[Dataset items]
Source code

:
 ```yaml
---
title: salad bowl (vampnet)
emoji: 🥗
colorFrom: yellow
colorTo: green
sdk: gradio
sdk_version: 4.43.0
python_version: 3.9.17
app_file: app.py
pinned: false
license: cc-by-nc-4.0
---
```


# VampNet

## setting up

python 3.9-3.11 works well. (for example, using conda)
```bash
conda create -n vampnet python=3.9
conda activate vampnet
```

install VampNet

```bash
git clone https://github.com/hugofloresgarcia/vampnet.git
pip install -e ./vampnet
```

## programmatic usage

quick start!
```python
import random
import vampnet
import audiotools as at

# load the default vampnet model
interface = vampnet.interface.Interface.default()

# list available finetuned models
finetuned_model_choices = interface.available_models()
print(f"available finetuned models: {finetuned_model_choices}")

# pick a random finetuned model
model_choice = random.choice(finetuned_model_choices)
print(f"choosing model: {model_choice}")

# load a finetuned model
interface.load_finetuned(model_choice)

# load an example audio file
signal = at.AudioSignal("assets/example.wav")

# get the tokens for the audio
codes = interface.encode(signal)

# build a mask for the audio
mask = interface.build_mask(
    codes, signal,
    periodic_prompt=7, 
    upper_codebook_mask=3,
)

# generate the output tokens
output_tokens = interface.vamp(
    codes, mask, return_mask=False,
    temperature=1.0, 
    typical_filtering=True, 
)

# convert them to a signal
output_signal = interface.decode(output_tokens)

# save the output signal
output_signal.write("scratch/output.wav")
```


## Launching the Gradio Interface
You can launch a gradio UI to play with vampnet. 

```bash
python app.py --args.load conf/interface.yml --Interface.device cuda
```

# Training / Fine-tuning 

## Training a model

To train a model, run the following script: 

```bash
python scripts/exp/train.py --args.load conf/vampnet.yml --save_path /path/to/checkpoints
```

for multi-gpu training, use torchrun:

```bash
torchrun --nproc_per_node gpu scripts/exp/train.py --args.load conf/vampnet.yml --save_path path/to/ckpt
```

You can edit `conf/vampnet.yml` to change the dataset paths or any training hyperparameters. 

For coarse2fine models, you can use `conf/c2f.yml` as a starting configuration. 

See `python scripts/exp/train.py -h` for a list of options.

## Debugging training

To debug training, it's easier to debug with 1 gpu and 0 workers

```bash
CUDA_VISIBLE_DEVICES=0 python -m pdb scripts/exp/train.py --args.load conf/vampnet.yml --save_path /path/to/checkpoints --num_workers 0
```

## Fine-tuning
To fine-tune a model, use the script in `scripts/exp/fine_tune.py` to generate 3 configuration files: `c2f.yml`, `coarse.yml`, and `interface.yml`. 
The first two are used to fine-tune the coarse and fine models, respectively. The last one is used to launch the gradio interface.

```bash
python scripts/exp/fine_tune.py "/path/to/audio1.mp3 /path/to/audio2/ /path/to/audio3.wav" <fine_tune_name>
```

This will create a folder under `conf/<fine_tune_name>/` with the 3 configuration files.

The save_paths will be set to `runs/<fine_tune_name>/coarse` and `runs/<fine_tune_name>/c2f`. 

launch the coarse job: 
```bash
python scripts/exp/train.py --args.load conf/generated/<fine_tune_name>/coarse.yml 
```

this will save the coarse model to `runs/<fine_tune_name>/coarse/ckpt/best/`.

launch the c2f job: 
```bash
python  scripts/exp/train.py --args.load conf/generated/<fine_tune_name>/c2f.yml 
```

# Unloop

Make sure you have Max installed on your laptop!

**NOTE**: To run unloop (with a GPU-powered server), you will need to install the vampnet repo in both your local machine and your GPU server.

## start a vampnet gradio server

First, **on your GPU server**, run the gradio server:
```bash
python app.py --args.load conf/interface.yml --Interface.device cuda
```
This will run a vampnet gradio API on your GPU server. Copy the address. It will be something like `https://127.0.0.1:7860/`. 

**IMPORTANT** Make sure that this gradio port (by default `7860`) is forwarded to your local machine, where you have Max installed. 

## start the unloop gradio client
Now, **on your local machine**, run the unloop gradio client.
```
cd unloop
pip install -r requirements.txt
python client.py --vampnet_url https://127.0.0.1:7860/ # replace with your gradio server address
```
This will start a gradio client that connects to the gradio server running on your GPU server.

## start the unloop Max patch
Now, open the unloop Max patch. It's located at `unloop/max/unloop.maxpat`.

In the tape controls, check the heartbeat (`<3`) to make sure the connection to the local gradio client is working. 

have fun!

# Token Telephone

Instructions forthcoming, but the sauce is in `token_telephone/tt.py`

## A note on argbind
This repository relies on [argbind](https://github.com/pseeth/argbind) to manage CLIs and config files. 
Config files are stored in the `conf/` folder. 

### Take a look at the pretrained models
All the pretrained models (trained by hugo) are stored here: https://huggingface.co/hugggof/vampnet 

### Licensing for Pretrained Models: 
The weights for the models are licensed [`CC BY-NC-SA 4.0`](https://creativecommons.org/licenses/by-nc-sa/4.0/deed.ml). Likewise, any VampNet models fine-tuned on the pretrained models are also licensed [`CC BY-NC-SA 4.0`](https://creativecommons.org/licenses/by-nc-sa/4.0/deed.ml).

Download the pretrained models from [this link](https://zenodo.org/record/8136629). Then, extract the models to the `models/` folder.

[YOUR GOAL] The lines sought are those in the data above that include the string "codes"; copy each one.

[SOLVED PROBLEM]
codes = interface.encode(signal)
    codes, signal,
    codes, mask, return_mask=False,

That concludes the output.